§ **EXERCISE AIM**
Print, word for word, the opening line of the data below and every line after it through the line that contains "Sobre o Projeto </a>", but not the pictures.

Top of DATA SHOWN

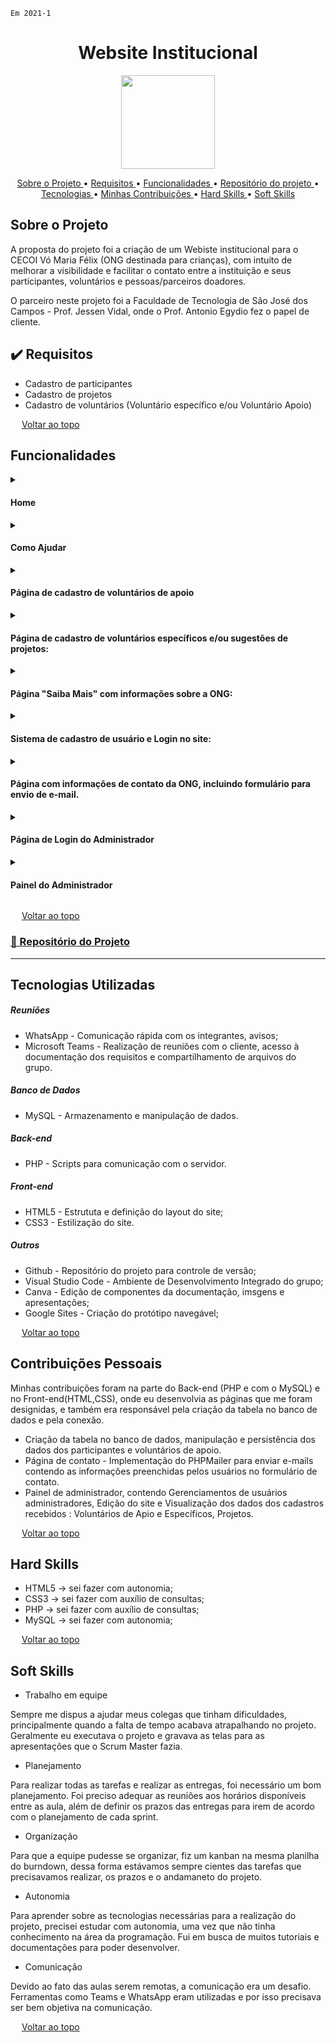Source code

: `Em 2021-1`
<span id="topo">
<h1 align="center"><b>Website Institucional</h1></b>

<p align="center"> 
   <img src="https://www.imagemhost.com.br/images/2023/04/06/rocket.png" width="150" height="150">
</p>

<p align="center">
  <a href ="#sobre-o-projeto"> Sobre o Projeto </a>  • 
  <a href ="#requisitos">Requisitos </a>  • 
  <a href ="#funcionalidades">Funcionalidades </a>  • 
  <a href ="#repositorio"> Repositório do projeto </a>  • 
  <a href ="#tecnologias-utilizadas"> Tecnologias </a>  •
  <a href ="#contribuições"> Minhas Contribuições </a>  •
  <a href ="#hard-skills"> Hard Skills </a> •
  <a href ="#soft-skills"> Soft Skills </a>
 
</p>

<span id="sobre-o-projeto">

## Sobre o Projeto

A proposta do projeto foi a criação de um Webiste institucional para o CECOI Vó Maria Félix (ONG destinada para crianças), com intuito de melhorar a visibilidade e facilitar o contato entre a instituição e seus participantes, voluntários e pessoas/parceiros doadores.

O parceiro neste projeto foi a Faculdade de Tecnologia de São José dos Campos - Prof. Jessen Vidal, onde o Prof. Antonio Egydio fez o papel de cliente.

<span id="requisitos">

## ✔️ Requisitos

<ul>
<li>Cadastro de participantes</li>
<li>Cadastro de projetos</li>
<li>Cadastro de voluntários (Voluntário específico e/ou Voluntário Apoio)</li>
</ul>
  
<img src="https://cdn-icons-png.flaticon.com/512/959/959208.png" width="14"> [Voltar ao topo](#topo)
   
<span id="funcionalidades">

## Funcionalidades

<details>
  <summary>
    <h4 align="left">Home</h4>
  </summary>
  <img src="https://user-images.githubusercontent.com/79751826/115155955-85f62780-a058-11eb-8462-c5403f1a46d1.gif" width="600px">
  
  > GIF animado demonstrando a Página "home", a página com formulário para cadastro de participantes, seu preenchimento e o respectivo banco de dados:
</details>

<details>
  <summary>
    <h4 align="left">Como Ajudar</h4>
  </summary>
  <img src="https://user-images.githubusercontent.com/79751826/115159841-80eea380-a06b-11eb-9f24-87a458785a27.gif" width="600px">

  >Página "Como Ajudar", que centraliza os acessos aos cadastros de voluntários de apoio, de voluntários específicos e projetos, à página de informações para doações e à página de contato:
</details>

<details>
  <summary>
    <h4 align="left">Página de cadastro de voluntários de apoio</h4>
  </summary>
  <img src="https://user-images.githubusercontent.com/79751826/115160216-703f2d00-a06d-11eb-9d0b-40565dee914f.gif" width="600px">
</details>

<details>
  <summary>
    <h4 align="left">Página de cadastro de voluntários específicos e/ou sugestões de projetos:</h4>
  </summary>
  <img src="https://user-images.githubusercontent.com/79751826/115160375-33c00100-a06e-11eb-9ced-3d51cefbd6a4.gif" width="600px">
</details>

<details>
  <summary>
    <h4 align="left">Página "Saiba Mais" com informações sobre a ONG:</h4>
  </summary>
  <img src="https://user-images.githubusercontent.com/79751826/118418540-2c9d0a80-b68f-11eb-8baa-8d8195f05271.gif" width="600px">
</details>

<details>
  <summary>
    <h4 align="left">Sistema de cadastro de usuário e Login no site:</h4>
  </summary>
  <img src="https://user-images.githubusercontent.com/79751826/118418578-46d6e880-b68f-11eb-9e5e-71a6df3e8745.gif" width="600px">
</details>

<!--
<details>
  <summary>
    <h4 align="left">Página "Projetos"</h4>
  </summary>
  <img src="https://www.imagemhost.com.br/images/2021/06/07/gifproj.gif" width="600px">

  > Página com informações sobre projetos realizados na ONG, com um botão que direciona o usuário a página de cadastro de voluntários específicos e projetos. 
</details>

<details>
  <summary>
    <h4 align="left">Página "Doações"</h4>
  </summary>
  <img src="ttps://www.imagemhost.com.br/images/2021/06/07/gifdoa.gif" width="600px">
  > Página com informações para realização de doações à ONG.
</details>
-->

<details>
  <summary>
    <h4 align="left">Página com informações de contato da ONG, incluindo formulário para envio de e-mail.</h4>
  </summary>
  <img src="https://uploaddeimagens.com.br/images/003/276/723/full/gifcontato.gif" width="600px">
</details>

<details>
  <summary>
    <h4 align="left">Página de Login do Administrador</h4>
  </summary>
  <img src="https://www.imagemhost.com.br/images/2023/04/06/login_admin.png" width="600px">
</details>

<details>
  <summary>
    <h4 align="left">Painel do Administrador</h4>
  </summary>
  <img src="https://media.giphy.com/media/v1.Y2lkPTc5MGI3NjExNmQzYTIyNDVmNGMzM2IwNmE2NDliYzdlMmMwY2RlMTRmOTVkZDNhZCZjdD1n/WVqCyaEOcsUJv1B6IU/giphy.gif" width="600px">
  
  > Painel que contém Gerenciamentos de usuários administradores, Edição do site e Visualização dos dados dos cadastros recebidos : Voluntários de Apio e Específicos e Projetos.
</details>


<img src="https://cdn-icons-png.flaticon.com/512/959/959208.png" width="14"> [Voltar ao topo](#topo)

<span id="repositorio">

### [📕 Repositório do Projeto ](https://github.com/JulianaMaria-Lab/API-Fatec-Site-Institucional)
---

<span id="tecnologias-utilizadas">

## Tecnologias Utilizadas

##### Reuniões
   
  - WhatsApp - Comunicação rápida com os integrantes, avisos;
  - Microsoft Teams - Realização de reuniões com o cliente, acesso à documentação dos requisitos e compartilhamento de arquivos do grupo.
 
##### Banco de Dados
 
   - MySQL - Armazenamento e manipulação de dados.

##### Back-end  
  
  - PHP - Scripts para comunicação com o servidor.

##### Front-end 
 
  - HTML5 - Estrututa e definição do layout do site;
  - CSS3 - Estilização do site.

##### Outros
 
  - Github - Repositório do projeto para controle de versão;
  - Visual Studio Code - Ambiente de Desenvolvimento Integrado do grupo;
  - Canva - Edição de componentes da documentação, imsgens e apresentações;
  - Google Sites - Criação do protótipo navegável;

<img src="https://cdn-icons-png.flaticon.com/512/959/959208.png" width="14"> [Voltar ao topo](#topo)

<span id="contribuições">

## Contribuições Pessoais
Minhas contribuições foram na parte do Back-end (PHP e com o MySQL) e no Front-end(HTML,CSS), onde eu desenvolvia as páginas que me foram designidas, e também era responsável pela criação da tabela no banco de dados e  pela conexão.

- Criação da tabela no banco de dados, manipulação e persistência dos dados dos participantes e voluntários de apoio.
- Página de contato - Implementação do PHPMailer para enviar e-mails contendo as informações preenchidas pelos usuários no formulário de contato.
- Painel de administrador, contendo Gerenciamentos de usuários administradores, Edição do site e Visualização dos dados dos cadastros recebidos : Voluntários de Apio e Específicos, Projetos.

<img src="https://cdn-icons-png.flaticon.com/512/959/959208.png" width="14"> [Voltar ao topo](#topo)

<span id="#hard-skills">

## Hard Skills

* HTML5 → sei fazer com autonomia;
* CSS3 → sei fazer com auxílio de consultas;
* PHP → sei fazer com auxílio de consultas;
* MySQL → sei fazer com autonomia;

<img src="https://cdn-icons-png.flaticon.com/512/959/959208.png" width="14"> [Voltar ao topo](#topo)

<span id="soft-skills">

## Soft Skills

* Trabalho em equipe
<p> Sempre me dispus a ajudar meus colegas que tinham dificuldades, principalmente quando a falta de tempo acabava atrapalhando no projeto. Geralmente eu executava o projeto e gravava as telas para as apresentações que o Scrum Master fazia.</p>

* Planejamento
<p>Para realizar todas as tarefas e realizar as entregas, foi necessário um bom planejamento. Foi preciso adequar as reuniões aos horários disponíveis entre as aula, além de definir os prazos das entregas para irem de acordo com o planejamento de cada sprint.</p>

* Organização
<p>Para que a equipe pudesse se organizar, fiz um kanban na mesma planilha do burndown, dessa forma estávamos sempre cientes das tarefas que precisavamos realizar, os prazos e o andamaneto do projeto.</p>

* Autonomia
<p>Para aprender sobre as tecnologias necessárias para a realização do projeto, precisei estudar com autonomia, uma vez que não tinha conhecimento na área da programação. Fui em busca de muitos tutoriais e documentações para poder desenvolver.</p>

* Comunicação
<p>Devido ao fato das aulas serem remotas, a comunicação era um desafio. Ferramentas como Teams e WhatsApp eram utilizadas e por isso precisava ser bem objetiva na comunicação.</p>

<img src="https://cdn-icons-png.flaticon.com/512/959/959208.png" width="14"> [Voltar ao topo](#topo)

Bottom of DATA SHOWN

§ **EXERCISE SOLUTION**
Source code

: `Em 2021-1`
<span id="topo">
<h1 align="center"><b>Website Institucional</h1></b>

<p align="center"> 
   <img src="https://www.imagemhost.com.br/images/2023/04/06/rocket.png" width="150" height="150">
</p>

<p align="center">
  <a href ="#sobre-o-projeto"> Sobre o Projeto </a>  • 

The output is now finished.